The paper focuses on how this dataset was collected, curated, and how images were prepared prior to modeling. Nevertheless, VGGFace2 has become the name to refer to the pre-trained models that have provided for face recognition, trained on this dataset.
Models are trained on the dataset, specifically a ResNet-50 and a SqueezeNet-ResNet-50 model (called SE-ResNet-50 or SENet), and it is variations of these models that have been made available by the authors, along with the associated code.
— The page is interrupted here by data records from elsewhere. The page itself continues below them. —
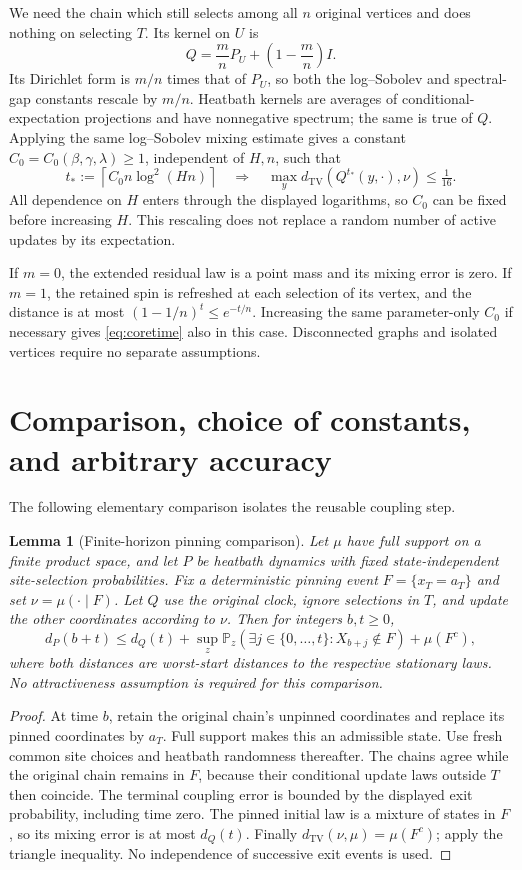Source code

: \documentclass[11pt]{article}
\newtheorem{lemma}[theorem]{Lemma}
\theoremstyle{remark}\newtheorem{remark}[theorem]{Remark}
\newcommand{\TV}{d_{\mathrm{TV}}}
\newcommand{\Prob}{\mathbb P}
\begin{document}
We need the chain which still selects among all $n$ original vertices
and does nothing on selecting $T$. Its kernel on $U$ is
\[
 Q=\frac mn P_U+\left(1-\frac mn\right)I.
\]
Its Dirichlet form is $m/n$ times that of $P_U$, so both the
log--Sobolev and spectral-gap constants rescale by $m/n$.
Heatbath kernels are averages of conditional-expectation projections
and have nonnegative spectrum; the same is true of $Q$. Applying the
same log--Sobolev mixing estimate gives a constant
$C_0=C_0(\beta,\gamma,\lambda)\geq1$, independent of $H,n$, such that
\begin{equation}\label{eq:coretime}
 t_*:=\left\lceil C_0n\log^2(Hn)\right\rceil
 \quad\Longrightarrow\quad
 \max_y\TV(Q^{t_*}(y,\cdot),\nu)\leq\tfrac1{16}.
\end{equation}
All dependence on $H$ enters through the displayed logarithms, so $C_0$
can be fixed before increasing $H$. This rescaling does not replace a
random number of active updates by its expectation.

If $m=0$, the extended residual law is a point mass and its mixing error
is zero. If $m=1$, the retained spin is refreshed at each selection of
its vertex, and the distance is at most $(1-1/n)^t\leq e^{-t/n}$.
Increasing the same parameter-only $C_0$ if necessary gives
\eqref{eq:coretime} also in this case. Disconnected graphs and isolated
vertices require no separate assumptions.

\section{Comparison, choice of constants, and arbitrary accuracy}

The following elementary comparison isolates the reusable coupling step.
\begin{lemma}[Finite-horizon pinning comparison]\label{lem:transfer}
Let $\mu$ have full support on a finite product space, and let $P$ be
heatbath dynamics with fixed state-independent site-selection probabilities.
Fix a deterministic pinning event $F=\{x_T=a_T\}$ and set
$\nu=\mu(\cdot\mid F)$. Let $Q$ use the original clock, ignore selections
in $T$, and update the other coordinates according to $\nu$. Then for
integers $b,t\geq0$,
\[
 d_P(b+t)\leq d_Q(t)+
 \sup_z\Prob_z(\exists j\in\{0,\ldots,t\}:X_{b+j}\notin F)+\mu(F^c),
\]
where both distances are worst-start distances to the respective stationary
laws. No attractiveness assumption is required for this comparison.
\end{lemma}
\begin{proof}
At time $b$, retain the original chain's unpinned coordinates and replace
its pinned coordinates by $a_T$. Full support makes this an admissible
state. Use fresh common site choices and heatbath randomness thereafter.
The chains agree while the original chain remains in $F$, because their
conditional update laws outside $T$ then coincide. The terminal coupling
error is bounded by the displayed exit probability, including time zero.
The pinned initial law is a mixture of states in $F$, so its mixing error
is at most $d_Q(t)$. Finally $\TV(\nu,\mu)=\mu(F^c)$; apply the triangle
inequality. No independence of successive exit events is used.
\end{proof}
\end{document}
The models are evaluated on standard face recognition datasets, demonstrating then state-of-the-art performance.
… we demonstrate that deep models (ResNet-50 and SENet) trained on VGGFace2, achieve state-of-the-art performance on […] benchmarks.
— VGGFace2: A dataset for recognising faces across pose and age, 2017.
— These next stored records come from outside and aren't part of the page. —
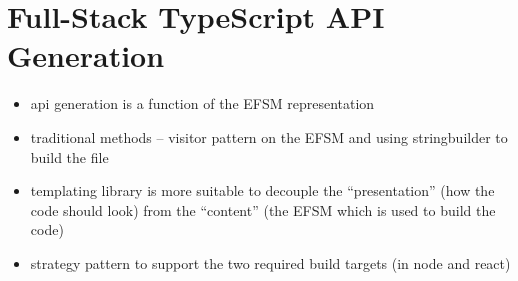 \section{Full-Stack TypeScript API Generation}

\begin{itemize}
\item api generation is a function of the EFSM representation
\item traditional methods -- visitor pattern on the EFSM and using stringbuilder to build the file
\item templating library is more suitable to decouple the ``presentation'' (how the code should look) from the ``content'' (the EFSM which is used to build the code)
\item strategy pattern to support the two required build targets (in node and react)
\end{itemize}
Specifically, the SqueezeNet-based model offers better performance in general.
The comparison between ResNet-50 and SENet both learned from scratch reveals that SENet has a consistently superior performance on both verification and identification. […] In addition, the performance of SENet can be further improved by training on the two datasets VGGFace2 and MS1M, exploiting the different advantages that each offer.
— VGGFace2: A dataset for recognising faces across pose and age, 2017.
A face embedding is predicted by a given model as a 2,048 length vector. The length of the vector is then normalized, e.g. to a length of 1 or unit norm using the L2 vector norm (Euclidean distance from the origin). This is referred to as the ‘face descriptor‘. The distance between face descriptors (or groups of face descriptors called a ‘subject template’) is calculated using the Cosine similarity.
The face descriptor is extracted from from the layer adjacent to the classifier layer. This leads to a 2048 dimensional descriptor, which is then L2 normalized
— VGGFace2: A dataset for recognising faces across pose and age, 2017.
How to Install the keras-vggface Library
The authors of VGFFace2 provide the source code for their models, as well as pre-trained models that can be downloaded with standard deep learning frameworks such as Caffe and PyTorch, although there are not examples for TensorFlow or Keras.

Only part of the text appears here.